(Beginning of Given data)

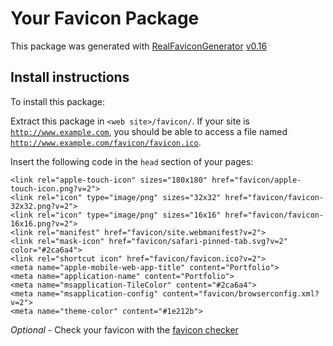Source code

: # Your Favicon Package

This package was generated with [RealFaviconGenerator](https://realfavicongenerator.net/) [v0.16](https://realfavicongenerator.net/change_log#v0.16)

## Install instructions

To install this package:

Extract this package in <code>&lt;web site&gt;/favicon/</code>. If your site is <code>http://www.example.com</code>, you should be able to access a file named <code>http://www.example.com/favicon/favicon.ico</code>.

Insert the following code in the `head` section of your pages:

    <link rel="apple-touch-icon" sizes="180x180" href="favicon/apple-touch-icon.png?v=2">
    <link rel="icon" type="image/png" sizes="32x32" href="favicon/favicon-32x32.png?v=2">
    <link rel="icon" type="image/png" sizes="16x16" href="favicon/favicon-16x16.png?v=2">
    <link rel="manifest" href="favicon/site.webmanifest?v=2">
    <link rel="mask-icon" href="favicon/safari-pinned-tab.svg?v=2" color="#2ca6a4">
    <link rel="shortcut icon" href="favicon/favicon.ico?v=2">
    <meta name="apple-mobile-web-app-title" content="Portfolio">
    <meta name="application-name" content="Portfolio">
    <meta name="msapplication-TileColor" content="#2ca6a4">
    <meta name="msapplication-config" content="favicon/browserconfig.xml?v=2">
    <meta name="theme-color" content="#1e212b">

*Optional* - Check your favicon with the [favicon checker](https://realfavicongenerator.net/favicon_checker)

(End of Given data)

Exercise requirements
Determine the number of lines in the data above that include the word "apple", then answer with that number alone.

Task solution
2